Problem description.
Reproduce, exactly and in full, only the lines below from the one containing "#1 , recenzent" through the one containing "H.$x \in (1,13] \cup (15,\infty)$".

Given information.
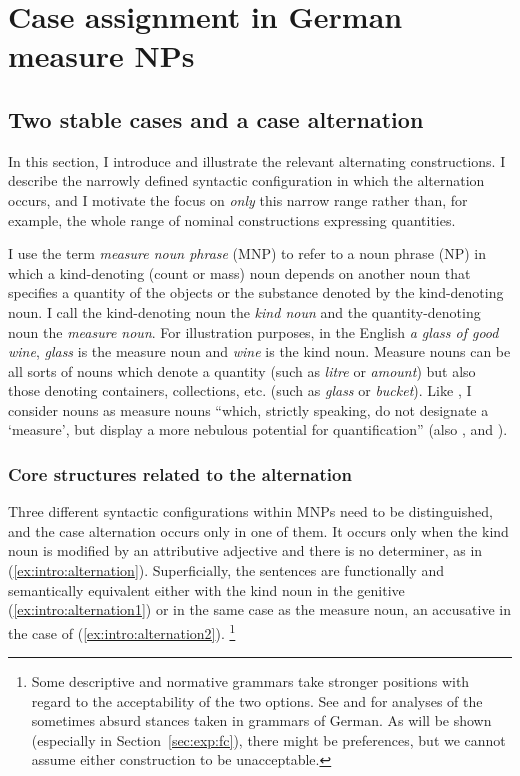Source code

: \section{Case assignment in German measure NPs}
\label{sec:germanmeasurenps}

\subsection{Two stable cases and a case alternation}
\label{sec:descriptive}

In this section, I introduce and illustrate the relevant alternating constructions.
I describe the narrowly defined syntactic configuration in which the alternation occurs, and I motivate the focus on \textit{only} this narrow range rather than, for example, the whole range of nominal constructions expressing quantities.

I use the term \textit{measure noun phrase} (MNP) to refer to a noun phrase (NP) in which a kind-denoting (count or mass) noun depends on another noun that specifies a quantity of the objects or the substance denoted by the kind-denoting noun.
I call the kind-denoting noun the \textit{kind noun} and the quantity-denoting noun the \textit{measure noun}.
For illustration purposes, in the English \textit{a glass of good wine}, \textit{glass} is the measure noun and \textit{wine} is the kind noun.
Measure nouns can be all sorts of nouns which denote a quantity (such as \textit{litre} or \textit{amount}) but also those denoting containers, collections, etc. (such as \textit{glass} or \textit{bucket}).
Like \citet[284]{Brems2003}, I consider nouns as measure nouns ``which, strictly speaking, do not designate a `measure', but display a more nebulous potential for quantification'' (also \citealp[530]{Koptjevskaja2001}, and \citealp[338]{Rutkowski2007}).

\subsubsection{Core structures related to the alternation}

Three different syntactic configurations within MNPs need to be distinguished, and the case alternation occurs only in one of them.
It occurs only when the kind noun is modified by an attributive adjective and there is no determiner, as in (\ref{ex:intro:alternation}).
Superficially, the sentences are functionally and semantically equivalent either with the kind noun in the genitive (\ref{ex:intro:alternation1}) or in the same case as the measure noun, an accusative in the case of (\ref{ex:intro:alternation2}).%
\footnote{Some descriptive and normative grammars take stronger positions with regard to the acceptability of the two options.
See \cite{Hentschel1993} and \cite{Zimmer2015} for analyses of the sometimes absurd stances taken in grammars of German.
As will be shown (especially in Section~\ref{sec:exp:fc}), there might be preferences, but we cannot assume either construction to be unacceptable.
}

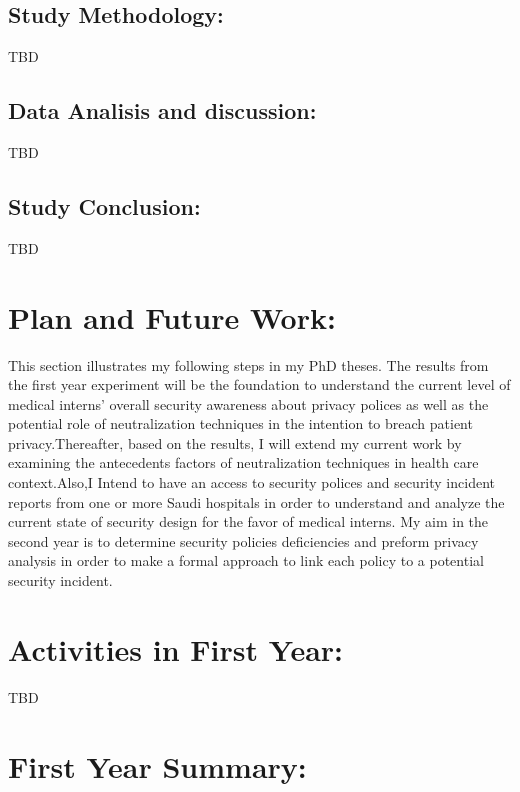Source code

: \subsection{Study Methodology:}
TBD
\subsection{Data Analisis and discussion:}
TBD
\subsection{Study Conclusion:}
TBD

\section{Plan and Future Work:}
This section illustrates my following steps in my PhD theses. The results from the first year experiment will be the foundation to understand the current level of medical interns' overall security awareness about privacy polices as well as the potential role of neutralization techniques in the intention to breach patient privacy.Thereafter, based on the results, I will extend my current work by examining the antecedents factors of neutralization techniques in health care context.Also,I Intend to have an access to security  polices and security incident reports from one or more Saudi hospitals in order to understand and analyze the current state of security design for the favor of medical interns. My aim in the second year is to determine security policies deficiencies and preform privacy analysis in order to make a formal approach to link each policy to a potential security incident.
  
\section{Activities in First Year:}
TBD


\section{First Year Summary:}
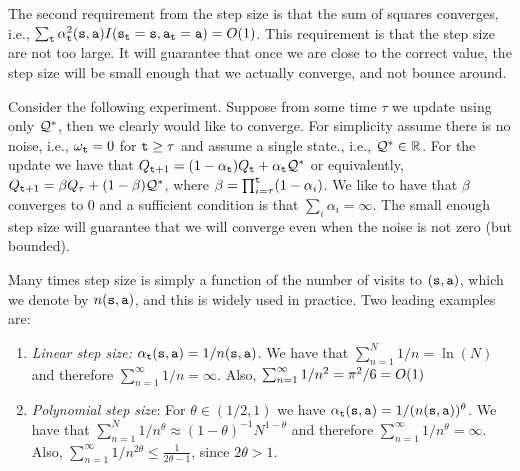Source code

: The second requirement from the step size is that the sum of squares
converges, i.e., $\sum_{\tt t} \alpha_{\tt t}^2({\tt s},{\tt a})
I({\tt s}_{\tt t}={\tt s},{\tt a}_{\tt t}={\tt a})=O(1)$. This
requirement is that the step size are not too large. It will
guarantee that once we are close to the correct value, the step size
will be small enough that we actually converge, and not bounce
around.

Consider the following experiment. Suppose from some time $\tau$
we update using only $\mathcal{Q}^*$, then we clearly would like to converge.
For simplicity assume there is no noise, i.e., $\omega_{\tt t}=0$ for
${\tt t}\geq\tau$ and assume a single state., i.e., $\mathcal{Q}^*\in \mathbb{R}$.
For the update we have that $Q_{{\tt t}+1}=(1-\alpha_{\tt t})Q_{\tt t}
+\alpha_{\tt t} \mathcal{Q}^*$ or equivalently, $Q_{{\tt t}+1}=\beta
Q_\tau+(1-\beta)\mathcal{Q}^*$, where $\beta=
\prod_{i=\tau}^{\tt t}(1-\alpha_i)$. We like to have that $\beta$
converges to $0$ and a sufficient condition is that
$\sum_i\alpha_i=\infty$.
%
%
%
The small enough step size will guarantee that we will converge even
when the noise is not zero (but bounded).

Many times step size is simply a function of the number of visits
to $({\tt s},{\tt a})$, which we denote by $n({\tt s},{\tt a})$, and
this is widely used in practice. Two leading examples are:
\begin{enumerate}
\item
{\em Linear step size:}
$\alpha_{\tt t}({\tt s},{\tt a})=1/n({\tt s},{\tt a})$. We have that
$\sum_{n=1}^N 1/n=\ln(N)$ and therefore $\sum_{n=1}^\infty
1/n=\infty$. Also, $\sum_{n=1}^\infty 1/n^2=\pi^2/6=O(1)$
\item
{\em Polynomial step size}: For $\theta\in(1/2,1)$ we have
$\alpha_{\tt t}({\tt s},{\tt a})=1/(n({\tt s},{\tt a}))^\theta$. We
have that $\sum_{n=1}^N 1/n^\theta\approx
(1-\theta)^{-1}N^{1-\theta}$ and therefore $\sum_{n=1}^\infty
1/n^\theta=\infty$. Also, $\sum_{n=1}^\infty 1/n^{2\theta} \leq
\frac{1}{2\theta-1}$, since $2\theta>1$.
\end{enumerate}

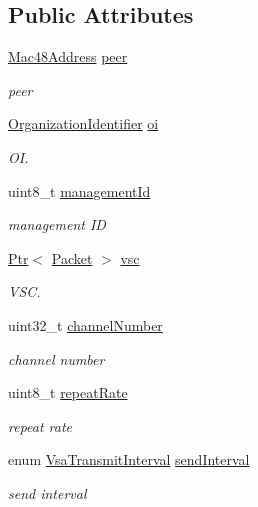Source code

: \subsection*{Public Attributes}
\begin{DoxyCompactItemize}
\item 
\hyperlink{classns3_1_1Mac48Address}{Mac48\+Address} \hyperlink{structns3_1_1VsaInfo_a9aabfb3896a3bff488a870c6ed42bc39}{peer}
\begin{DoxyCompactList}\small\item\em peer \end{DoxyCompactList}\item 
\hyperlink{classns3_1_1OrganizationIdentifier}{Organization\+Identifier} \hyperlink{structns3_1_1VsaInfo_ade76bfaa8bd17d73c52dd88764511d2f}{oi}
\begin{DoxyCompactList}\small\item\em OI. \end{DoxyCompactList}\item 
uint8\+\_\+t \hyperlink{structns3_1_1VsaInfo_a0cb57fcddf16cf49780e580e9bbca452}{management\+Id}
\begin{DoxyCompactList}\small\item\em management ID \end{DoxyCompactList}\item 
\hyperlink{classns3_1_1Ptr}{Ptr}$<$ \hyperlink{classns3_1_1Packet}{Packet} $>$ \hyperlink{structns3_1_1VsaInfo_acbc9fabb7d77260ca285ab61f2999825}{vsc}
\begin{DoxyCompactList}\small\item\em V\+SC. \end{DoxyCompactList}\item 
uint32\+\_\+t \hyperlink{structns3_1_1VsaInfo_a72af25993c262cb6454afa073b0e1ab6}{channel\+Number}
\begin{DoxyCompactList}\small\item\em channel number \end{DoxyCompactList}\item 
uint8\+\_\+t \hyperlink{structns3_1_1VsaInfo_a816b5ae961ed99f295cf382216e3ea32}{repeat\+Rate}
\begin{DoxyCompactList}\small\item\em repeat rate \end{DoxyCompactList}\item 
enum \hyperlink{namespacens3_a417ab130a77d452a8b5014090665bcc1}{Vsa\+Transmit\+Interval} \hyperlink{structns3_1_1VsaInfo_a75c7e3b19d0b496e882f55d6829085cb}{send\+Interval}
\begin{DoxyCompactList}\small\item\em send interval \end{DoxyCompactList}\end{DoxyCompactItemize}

==

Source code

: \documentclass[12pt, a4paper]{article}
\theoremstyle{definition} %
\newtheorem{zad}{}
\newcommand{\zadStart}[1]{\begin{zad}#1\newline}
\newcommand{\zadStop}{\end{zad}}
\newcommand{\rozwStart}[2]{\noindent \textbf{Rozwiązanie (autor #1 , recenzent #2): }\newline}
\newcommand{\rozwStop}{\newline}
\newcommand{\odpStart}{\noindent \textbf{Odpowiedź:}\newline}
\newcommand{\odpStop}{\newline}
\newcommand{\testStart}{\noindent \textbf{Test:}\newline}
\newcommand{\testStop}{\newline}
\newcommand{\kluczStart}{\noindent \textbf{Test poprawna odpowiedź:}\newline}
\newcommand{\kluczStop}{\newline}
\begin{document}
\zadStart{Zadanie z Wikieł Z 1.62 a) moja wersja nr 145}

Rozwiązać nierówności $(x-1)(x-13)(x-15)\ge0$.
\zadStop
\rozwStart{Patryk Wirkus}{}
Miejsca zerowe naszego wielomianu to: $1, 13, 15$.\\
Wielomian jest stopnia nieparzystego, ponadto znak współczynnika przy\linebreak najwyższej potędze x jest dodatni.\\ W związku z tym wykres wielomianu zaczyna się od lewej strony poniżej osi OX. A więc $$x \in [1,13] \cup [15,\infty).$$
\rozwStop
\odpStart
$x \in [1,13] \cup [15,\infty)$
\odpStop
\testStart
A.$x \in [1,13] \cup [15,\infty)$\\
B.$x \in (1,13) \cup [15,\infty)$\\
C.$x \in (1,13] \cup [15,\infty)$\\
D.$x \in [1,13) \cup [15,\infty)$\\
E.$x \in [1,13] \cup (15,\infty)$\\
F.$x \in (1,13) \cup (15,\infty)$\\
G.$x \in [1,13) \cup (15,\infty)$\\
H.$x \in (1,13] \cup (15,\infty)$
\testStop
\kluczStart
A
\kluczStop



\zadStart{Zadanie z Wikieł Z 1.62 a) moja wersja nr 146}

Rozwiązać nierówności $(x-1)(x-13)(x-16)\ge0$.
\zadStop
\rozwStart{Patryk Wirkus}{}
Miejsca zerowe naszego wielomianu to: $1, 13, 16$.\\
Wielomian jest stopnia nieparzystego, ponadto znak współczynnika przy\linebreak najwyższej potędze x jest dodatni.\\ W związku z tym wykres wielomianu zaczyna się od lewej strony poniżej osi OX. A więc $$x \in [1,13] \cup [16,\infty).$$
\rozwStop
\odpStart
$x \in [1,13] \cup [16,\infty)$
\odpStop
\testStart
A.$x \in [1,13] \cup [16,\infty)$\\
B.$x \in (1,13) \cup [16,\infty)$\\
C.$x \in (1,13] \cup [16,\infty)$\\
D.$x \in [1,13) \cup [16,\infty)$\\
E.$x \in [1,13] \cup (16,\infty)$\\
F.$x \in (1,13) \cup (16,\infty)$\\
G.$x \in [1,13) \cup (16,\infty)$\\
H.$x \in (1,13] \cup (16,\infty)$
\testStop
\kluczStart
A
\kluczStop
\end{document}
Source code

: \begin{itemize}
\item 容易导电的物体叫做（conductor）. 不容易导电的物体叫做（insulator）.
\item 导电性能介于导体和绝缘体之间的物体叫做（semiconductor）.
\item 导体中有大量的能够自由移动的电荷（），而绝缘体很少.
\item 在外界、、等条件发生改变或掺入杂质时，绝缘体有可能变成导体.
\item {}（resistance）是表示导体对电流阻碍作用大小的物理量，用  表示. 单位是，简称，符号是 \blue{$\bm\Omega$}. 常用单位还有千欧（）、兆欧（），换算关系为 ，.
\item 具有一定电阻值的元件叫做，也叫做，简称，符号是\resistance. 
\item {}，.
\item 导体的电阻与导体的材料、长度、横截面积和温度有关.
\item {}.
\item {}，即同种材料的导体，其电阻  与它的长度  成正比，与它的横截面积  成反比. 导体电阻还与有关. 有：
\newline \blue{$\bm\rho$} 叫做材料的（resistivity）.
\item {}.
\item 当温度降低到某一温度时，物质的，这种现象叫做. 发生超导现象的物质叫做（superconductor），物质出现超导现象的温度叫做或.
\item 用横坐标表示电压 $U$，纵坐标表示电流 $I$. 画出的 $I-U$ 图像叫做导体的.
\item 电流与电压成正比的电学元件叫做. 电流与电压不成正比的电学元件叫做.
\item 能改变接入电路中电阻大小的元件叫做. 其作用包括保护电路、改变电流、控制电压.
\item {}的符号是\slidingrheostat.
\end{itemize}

==

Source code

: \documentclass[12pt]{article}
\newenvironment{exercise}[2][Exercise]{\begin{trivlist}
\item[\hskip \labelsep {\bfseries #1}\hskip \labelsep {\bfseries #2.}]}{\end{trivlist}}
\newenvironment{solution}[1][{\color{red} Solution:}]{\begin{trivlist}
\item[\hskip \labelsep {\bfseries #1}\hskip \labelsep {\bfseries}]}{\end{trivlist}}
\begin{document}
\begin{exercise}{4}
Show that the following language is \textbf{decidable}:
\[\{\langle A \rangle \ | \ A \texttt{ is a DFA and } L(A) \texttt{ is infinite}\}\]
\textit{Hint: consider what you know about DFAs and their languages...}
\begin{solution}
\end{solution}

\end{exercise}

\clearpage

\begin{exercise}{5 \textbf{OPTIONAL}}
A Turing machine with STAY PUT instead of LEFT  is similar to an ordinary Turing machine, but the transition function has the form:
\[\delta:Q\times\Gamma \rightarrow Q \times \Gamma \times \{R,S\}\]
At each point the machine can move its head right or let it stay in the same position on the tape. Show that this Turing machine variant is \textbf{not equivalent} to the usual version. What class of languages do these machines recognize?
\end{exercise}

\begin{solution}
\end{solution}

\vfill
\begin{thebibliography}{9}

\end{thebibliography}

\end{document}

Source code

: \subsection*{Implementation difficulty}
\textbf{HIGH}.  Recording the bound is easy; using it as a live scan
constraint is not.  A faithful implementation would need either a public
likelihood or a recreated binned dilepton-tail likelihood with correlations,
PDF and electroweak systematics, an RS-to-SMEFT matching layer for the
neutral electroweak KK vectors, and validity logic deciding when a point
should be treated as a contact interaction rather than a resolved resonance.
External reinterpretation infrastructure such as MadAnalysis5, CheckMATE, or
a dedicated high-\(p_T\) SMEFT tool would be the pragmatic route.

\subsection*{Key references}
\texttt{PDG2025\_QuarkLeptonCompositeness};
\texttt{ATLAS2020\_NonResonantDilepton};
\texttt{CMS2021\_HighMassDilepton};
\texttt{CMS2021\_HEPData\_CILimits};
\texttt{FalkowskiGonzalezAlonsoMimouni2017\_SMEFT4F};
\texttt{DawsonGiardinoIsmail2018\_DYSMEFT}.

Written reply.
\newcommand{\rozwStart}[2]{\noindent \textbf{Rozwiązanie (autor #1 , recenzent #2): }\newline}
\newcommand{\rozwStop}{\newline}
\newcommand{\odpStart}{\noindent \textbf{Odpowiedź:}\newline}
\newcommand{\odpStop}{\newline}
\newcommand{\testStart}{\noindent \textbf{Test:}\newline}
\newcommand{\testStop}{\newline}
\newcommand{\kluczStart}{\noindent \textbf{Test poprawna odpowiedź:}\newline}
\newcommand{\kluczStop}{\newline}
\begin{document}
\zadStart{Zadanie z Wikieł Z 1.62 a) moja wersja nr 145}

Rozwiązać nierówności $(x-1)(x-13)(x-15)\ge0$.
\zadStop
\rozwStart{Patryk Wirkus}{}
Miejsca zerowe naszego wielomianu to: $1, 13, 15$.\\
Wielomian jest stopnia nieparzystego, ponadto znak współczynnika przy\linebreak najwyższej potędze x jest dodatni.\\ W związku z tym wykres wielomianu zaczyna się od lewej strony poniżej osi OX. A więc $$x \in [1,13] \cup [15,\infty).$$
\rozwStop
\odpStart
$x \in [1,13] \cup [15,\infty)$
\odpStop
\testStart
A.$x \in [1,13] \cup [15,\infty)$\\
B.$x \in (1,13) \cup [15,\infty)$\\
C.$x \in (1,13] \cup [15,\infty)$\\
D.$x \in [1,13) \cup [15,\infty)$\\
E.$x \in [1,13] \cup (15,\infty)$\\
F.$x \in (1,13) \cup (15,\infty)$\\
G.$x \in [1,13) \cup (15,\infty)$\\
H.$x \in (1,13] \cup (15,\infty)$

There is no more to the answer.